Assemblyman David Buchwald, along with county legislators Ken Jenkins and Peter Harckham, White Plains Mayor Tom Roach, Mount Kisco Mayor Michael Cindrich and White Plains Common Council members joined Tesla executives and other concerned parties in a press conference to discuss the adverse impacts of the bill.
Bill A.7844-A would end the direct sale of Tesla’s cars in the state by mandating that vehicles in New York be sold exclusively through dealerships, outlawing automobile sales directly to the public - which is by in large how Tesla operates. New Jersey serves as the model for the legislation, having passed a similar bill in recent months.
Buchwald said he believes the state should send a message that green and innovative companies that will create jobs are welcome here.
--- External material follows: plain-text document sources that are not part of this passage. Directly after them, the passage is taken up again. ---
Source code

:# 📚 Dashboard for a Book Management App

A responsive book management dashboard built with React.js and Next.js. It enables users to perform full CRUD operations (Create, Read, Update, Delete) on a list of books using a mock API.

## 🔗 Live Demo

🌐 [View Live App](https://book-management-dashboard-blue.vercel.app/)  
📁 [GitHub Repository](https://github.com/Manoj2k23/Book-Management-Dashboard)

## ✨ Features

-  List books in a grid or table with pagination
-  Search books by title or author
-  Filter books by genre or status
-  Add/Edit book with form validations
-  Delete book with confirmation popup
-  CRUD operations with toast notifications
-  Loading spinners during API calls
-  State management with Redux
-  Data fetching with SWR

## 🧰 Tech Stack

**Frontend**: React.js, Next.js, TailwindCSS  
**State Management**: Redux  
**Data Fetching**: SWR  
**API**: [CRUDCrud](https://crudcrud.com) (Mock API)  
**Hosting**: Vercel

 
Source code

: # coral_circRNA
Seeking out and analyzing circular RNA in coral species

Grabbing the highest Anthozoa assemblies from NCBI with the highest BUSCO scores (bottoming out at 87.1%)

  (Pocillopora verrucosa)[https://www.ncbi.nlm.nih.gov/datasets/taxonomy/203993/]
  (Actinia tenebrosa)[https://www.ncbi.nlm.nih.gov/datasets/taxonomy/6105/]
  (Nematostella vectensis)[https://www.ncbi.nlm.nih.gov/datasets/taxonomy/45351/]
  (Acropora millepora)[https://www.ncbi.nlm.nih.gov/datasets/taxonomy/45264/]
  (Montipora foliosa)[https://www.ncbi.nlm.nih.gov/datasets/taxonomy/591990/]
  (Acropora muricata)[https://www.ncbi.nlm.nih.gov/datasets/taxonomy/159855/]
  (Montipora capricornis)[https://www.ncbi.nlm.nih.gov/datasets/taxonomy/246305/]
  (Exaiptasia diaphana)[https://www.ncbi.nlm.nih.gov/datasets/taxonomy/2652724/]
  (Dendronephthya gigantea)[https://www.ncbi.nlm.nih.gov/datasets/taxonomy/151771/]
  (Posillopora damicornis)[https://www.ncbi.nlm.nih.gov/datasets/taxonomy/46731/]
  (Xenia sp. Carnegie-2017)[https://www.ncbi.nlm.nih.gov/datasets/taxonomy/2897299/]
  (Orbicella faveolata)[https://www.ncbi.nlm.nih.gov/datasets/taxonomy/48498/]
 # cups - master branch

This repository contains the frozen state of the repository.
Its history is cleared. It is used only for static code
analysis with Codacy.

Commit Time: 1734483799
"Tesla has created 35 jobs in my district alone, and the current version of the bill being considered in the state assembly would shut down showrooms like this one," he said.
Jenkins (D-16) is a proud owner of a Tesla car and supports companies like Tesla. So much so, he is working on two pieces of legislation at the county level to improve vehicle charging infrastructure. One includes installing charging stations in county facilities and having county employees use electric hybrid vehicles, while the other would require all vehicles purchased by the county to be electric hybrid vehicles.
Roach, an owner of an electric car, spoke about the benefits of cars like Tesla's, and said he hopes White Plains becomes a hub for electric car owners. According to Roach, the City of White Plains has invested in electric car chargers in retail garages and its Metro-North train station, and will soon be installing them in apartment buildings.
Cindrich said he was pleased with Tesla's showroom and service center operations in his village, and would hate to see them shut down.
"I'm very supportive of our franchise dealers in Mount Kisco, but the keyword is compromise. They have to find a way to exist where Tesla can expand and grow," he said. "In our community, electric vehicles are becoming extremely popular. My daughter drives one, her husband does too. I'm very glad Tesla invested a great deal of money in our community."